++++ Given records
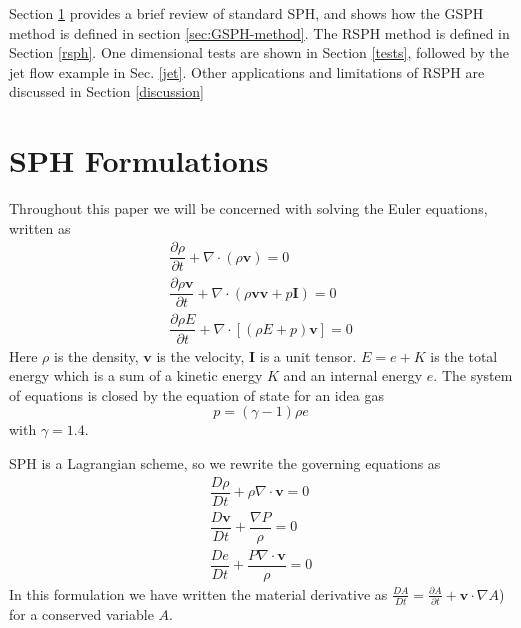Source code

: \documentclass[review]{elsarticle}
\begin{document}
Section \ref{sph} provides a brief review of standard SPH, and shows how the
GSPH method is defined in section \ref{sec:GSPH-method}. The RSPH method is defined in Section \ref{rsph}.
One dimensional tests are shown in Section \ref{tests}, followed by the jet flow
example in Sec. \ref{jet}. 
Other applications and limitations  of RSPH are discussed in Section \ref{discussion}


\section{SPH Formulations} \label{sph}
Throughout this paper we will be concerned with solving the Euler equations, written as
\begin{align}
\dfrac{\partial \rho}{\partial t} + \nabla \cdot \left(\rho \textbf{v} \right) = 0 \label{eq:gov-cs-rho} \\
\dfrac{\partial \rho \textbf{v}}{\partial t} + \nabla \cdot \left(\rho \textbf{v} \textbf{v} + p\textbf{I}\right) = 0 \label{eq:gov-cs-v} \\
\dfrac{\partial \rho E}{\partial t} + \nabla \cdot \left[\left(\rho E + p \right)\textbf{v}\right] = 0 \label{eq:gov-cs-e}
\end{align}
Here $\rho$ is the density, $\textbf{v}$ is the velocity, $\textbf{I}$ is a unit tensor.
$E = e + K $ is the total energy which is a sum of a 
kinetic energy $K$ and an internal energy $e$.
The system of equations is closed by the equation of state  for an idea gas
\begin{equation}
p = \left(\gamma - 1\right)\rho e \label{eq:EOS}
\end{equation}
with $\gamma=1.4$.

SPH is a Lagrangian scheme, so we rewrite the governing equations  as
\begin{align}   %
\dfrac{D \rho}{D t} + \rho \nabla \cdot \textbf{v} = 0 \label{eq:gov-nc-rho}\\
\dfrac{D \textbf{v}}{D t} + \dfrac{\nabla P}{\rho} =0 \label{eq:gov-nc-v}\\
\dfrac{D e}{D t} + \dfrac{P \nabla \cdot \textbf{v}}{\rho} = 0 \label{eq:gov-nc-e}
\end{align}
In this formulation we have written the material derivative  as 
$\frac{D A}{Dt} = \frac{\partial A}{\partial t} + \textbf{v} \cdot \nabla A$) for a conserved variable $A$.

\end{document}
++++++++
* _Exercise requirements_
How many lines in the records contain the word "dfrac"? Reply with that number only.

* _Written response_
6